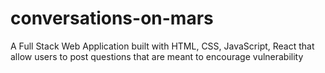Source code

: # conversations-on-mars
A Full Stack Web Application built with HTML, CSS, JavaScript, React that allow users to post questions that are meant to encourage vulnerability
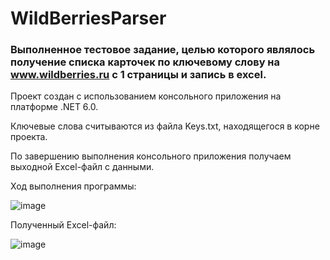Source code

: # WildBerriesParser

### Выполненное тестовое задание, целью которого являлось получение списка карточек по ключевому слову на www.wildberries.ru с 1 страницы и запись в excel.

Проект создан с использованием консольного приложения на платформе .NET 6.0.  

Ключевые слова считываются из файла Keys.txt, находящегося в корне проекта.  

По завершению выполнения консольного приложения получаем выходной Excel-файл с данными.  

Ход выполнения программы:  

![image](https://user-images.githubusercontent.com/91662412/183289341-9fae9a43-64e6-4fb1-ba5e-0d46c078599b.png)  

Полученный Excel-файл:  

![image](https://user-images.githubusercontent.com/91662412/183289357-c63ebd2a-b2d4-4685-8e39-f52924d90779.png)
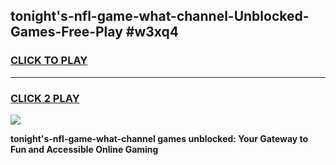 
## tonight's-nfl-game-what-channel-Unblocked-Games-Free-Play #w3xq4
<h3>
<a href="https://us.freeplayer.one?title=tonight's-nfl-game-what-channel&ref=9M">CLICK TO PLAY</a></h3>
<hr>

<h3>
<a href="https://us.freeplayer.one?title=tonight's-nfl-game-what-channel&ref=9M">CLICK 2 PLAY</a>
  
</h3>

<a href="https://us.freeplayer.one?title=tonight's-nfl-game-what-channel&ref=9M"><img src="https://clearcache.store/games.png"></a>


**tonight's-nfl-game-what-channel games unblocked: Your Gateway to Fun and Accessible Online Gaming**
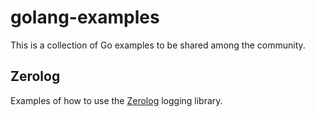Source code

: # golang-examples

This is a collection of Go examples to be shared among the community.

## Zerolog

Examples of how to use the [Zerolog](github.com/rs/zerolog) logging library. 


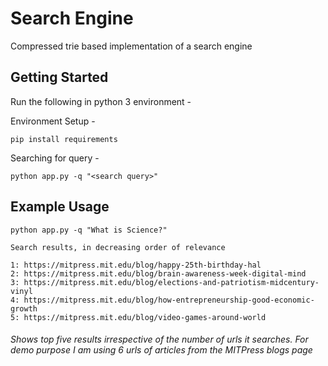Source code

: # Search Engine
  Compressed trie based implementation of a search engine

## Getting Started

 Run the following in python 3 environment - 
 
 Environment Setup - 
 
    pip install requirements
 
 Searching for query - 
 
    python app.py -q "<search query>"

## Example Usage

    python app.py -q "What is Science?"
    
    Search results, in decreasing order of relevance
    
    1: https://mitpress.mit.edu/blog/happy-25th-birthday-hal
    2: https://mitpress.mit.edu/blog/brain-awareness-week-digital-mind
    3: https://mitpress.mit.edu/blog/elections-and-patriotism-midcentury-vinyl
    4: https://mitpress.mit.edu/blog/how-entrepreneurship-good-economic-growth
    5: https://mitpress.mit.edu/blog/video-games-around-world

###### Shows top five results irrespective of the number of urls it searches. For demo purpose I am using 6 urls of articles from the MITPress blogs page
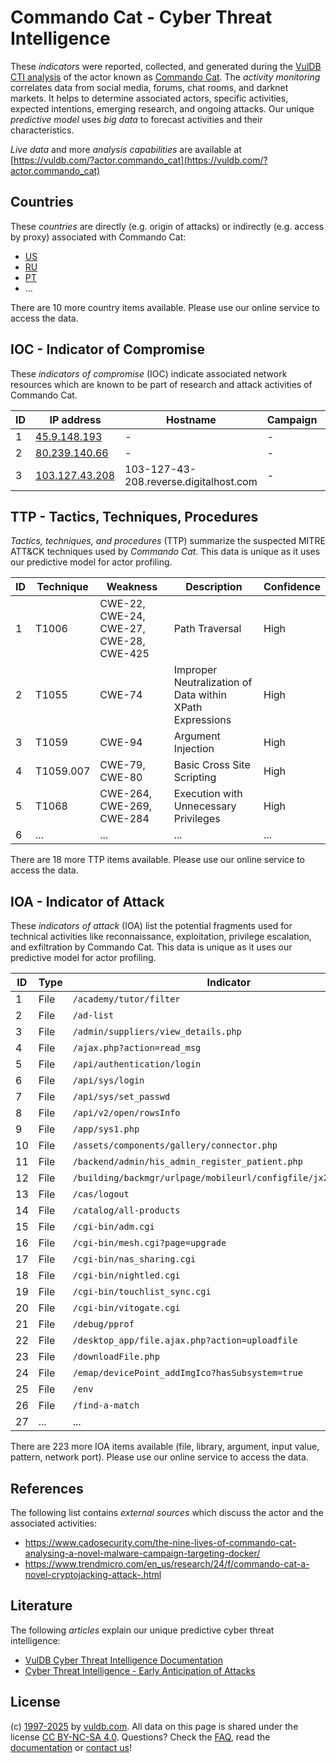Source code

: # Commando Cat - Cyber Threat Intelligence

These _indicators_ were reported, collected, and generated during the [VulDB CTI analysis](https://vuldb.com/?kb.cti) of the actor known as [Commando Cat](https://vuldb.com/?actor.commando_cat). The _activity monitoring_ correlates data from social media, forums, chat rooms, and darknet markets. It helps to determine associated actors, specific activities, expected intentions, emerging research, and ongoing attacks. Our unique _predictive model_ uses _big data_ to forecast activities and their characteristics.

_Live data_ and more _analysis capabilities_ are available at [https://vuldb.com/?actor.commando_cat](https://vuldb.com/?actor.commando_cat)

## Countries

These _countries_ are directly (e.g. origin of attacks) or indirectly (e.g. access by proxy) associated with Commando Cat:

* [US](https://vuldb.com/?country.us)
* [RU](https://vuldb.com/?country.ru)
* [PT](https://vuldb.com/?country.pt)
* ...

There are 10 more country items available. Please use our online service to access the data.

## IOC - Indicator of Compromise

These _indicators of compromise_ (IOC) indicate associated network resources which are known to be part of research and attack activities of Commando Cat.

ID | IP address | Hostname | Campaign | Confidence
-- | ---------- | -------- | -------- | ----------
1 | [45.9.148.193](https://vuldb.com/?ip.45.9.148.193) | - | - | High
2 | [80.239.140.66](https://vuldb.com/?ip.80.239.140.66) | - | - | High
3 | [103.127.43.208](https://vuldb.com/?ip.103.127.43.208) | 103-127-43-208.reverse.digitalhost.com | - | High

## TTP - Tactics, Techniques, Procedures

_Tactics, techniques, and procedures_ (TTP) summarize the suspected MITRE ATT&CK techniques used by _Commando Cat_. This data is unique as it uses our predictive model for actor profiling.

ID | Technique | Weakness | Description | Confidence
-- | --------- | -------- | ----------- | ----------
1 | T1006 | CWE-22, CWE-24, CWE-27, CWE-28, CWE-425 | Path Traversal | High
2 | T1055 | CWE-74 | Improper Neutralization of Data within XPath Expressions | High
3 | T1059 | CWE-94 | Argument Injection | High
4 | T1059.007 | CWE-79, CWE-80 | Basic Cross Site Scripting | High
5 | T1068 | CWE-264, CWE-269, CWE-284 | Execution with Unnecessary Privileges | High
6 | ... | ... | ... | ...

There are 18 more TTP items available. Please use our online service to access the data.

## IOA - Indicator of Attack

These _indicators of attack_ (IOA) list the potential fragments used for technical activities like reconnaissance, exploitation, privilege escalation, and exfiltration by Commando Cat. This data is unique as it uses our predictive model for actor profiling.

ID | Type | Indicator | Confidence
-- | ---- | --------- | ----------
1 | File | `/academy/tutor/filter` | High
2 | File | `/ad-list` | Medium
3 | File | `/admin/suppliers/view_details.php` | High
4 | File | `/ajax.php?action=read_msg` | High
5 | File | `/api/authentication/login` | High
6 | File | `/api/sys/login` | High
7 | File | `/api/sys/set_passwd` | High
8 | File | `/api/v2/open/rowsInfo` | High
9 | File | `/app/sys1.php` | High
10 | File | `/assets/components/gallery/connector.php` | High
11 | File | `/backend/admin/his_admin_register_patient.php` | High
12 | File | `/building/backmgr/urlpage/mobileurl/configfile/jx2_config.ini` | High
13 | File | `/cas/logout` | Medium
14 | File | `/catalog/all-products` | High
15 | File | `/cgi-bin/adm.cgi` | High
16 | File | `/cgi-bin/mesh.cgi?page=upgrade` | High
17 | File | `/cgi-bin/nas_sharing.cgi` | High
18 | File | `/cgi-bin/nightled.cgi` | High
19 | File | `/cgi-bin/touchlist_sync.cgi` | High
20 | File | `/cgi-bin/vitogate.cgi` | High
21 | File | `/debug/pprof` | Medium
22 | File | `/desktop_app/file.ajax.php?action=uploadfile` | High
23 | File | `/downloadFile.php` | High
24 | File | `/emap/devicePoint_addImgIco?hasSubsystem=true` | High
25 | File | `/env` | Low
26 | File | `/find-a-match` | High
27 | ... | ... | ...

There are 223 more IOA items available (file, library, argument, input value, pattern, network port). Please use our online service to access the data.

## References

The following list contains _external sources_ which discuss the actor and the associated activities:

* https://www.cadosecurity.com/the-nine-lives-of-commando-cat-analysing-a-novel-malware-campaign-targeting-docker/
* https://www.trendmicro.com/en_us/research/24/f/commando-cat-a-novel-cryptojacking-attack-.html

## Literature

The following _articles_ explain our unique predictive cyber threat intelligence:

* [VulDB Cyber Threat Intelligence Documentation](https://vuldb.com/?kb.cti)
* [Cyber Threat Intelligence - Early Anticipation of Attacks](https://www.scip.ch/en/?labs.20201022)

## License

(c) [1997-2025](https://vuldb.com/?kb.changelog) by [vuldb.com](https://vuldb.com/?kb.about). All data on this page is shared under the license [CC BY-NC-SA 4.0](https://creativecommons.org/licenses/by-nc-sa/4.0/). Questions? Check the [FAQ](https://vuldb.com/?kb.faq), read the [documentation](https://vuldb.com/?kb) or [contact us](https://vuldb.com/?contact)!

...

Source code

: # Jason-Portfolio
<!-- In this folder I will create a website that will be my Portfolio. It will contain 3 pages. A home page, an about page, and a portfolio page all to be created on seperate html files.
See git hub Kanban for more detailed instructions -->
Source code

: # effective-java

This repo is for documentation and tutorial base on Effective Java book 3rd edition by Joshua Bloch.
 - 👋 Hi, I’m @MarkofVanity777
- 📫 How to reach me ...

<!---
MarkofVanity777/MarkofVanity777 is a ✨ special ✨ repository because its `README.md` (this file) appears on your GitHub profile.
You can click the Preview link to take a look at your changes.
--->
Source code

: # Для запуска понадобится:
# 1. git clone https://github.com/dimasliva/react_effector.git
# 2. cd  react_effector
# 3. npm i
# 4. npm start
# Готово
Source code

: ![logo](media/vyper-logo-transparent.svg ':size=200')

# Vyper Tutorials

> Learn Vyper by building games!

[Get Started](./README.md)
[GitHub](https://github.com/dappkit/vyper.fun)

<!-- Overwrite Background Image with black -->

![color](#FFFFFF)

==

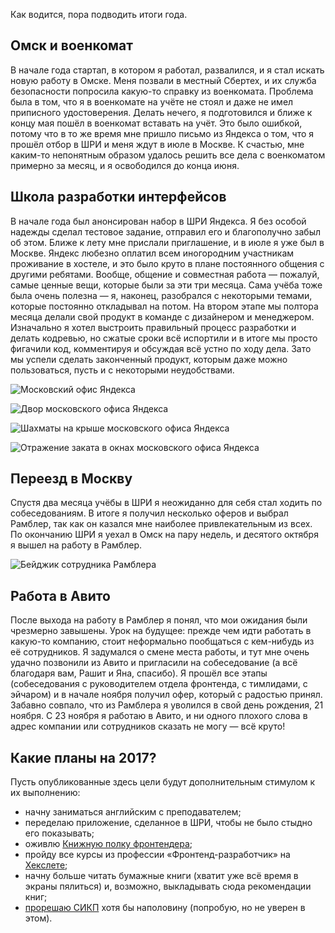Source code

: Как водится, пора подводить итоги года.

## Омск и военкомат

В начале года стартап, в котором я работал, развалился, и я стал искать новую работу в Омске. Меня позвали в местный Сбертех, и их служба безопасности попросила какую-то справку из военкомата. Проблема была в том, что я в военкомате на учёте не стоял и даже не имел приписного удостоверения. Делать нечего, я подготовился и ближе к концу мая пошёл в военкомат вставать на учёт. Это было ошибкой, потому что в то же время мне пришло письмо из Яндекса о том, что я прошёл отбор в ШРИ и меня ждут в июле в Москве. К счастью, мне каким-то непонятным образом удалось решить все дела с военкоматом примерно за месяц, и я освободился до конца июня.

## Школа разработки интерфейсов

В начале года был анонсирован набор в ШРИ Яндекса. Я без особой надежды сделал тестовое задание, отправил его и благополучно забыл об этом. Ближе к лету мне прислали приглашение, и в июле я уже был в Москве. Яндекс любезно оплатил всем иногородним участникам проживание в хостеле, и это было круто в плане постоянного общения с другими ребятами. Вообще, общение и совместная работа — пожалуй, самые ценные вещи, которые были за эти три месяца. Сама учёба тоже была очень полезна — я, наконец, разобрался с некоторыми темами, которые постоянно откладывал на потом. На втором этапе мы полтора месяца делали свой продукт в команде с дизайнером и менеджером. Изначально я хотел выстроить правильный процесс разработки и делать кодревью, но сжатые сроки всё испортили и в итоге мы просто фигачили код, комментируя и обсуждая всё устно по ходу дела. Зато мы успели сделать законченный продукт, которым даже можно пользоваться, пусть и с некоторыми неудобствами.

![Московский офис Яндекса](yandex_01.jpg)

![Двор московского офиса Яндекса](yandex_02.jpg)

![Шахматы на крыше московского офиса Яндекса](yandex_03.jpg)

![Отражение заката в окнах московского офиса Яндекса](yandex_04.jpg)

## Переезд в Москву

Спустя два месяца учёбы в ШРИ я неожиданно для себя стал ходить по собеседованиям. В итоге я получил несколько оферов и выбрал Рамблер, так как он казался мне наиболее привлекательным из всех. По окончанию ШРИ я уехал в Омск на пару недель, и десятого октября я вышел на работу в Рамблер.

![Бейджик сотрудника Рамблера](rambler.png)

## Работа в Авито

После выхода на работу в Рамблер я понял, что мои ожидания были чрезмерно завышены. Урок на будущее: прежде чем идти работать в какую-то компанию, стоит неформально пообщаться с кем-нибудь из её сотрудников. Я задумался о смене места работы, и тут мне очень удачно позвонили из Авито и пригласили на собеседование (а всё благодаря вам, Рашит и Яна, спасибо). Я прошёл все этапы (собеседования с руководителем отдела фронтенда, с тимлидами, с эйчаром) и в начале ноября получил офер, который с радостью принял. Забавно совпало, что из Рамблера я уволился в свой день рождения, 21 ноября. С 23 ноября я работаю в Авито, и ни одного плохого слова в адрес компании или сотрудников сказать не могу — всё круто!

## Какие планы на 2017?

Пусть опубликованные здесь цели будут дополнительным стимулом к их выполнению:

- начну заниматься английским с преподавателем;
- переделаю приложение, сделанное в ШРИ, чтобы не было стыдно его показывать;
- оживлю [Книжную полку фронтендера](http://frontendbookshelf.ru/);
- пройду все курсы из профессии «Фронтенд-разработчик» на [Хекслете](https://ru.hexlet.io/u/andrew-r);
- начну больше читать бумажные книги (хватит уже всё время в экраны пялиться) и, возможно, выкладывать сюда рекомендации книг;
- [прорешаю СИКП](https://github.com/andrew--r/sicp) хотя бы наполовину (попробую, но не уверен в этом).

Work request - Using the entries above, return each line that includes the word "Confidence".

Answer space -
ID | IP address | Hostname | Campaign | Confidence
ID | Technique | Weakness | Description | Confidence
ID | Type | Indicator | Confidence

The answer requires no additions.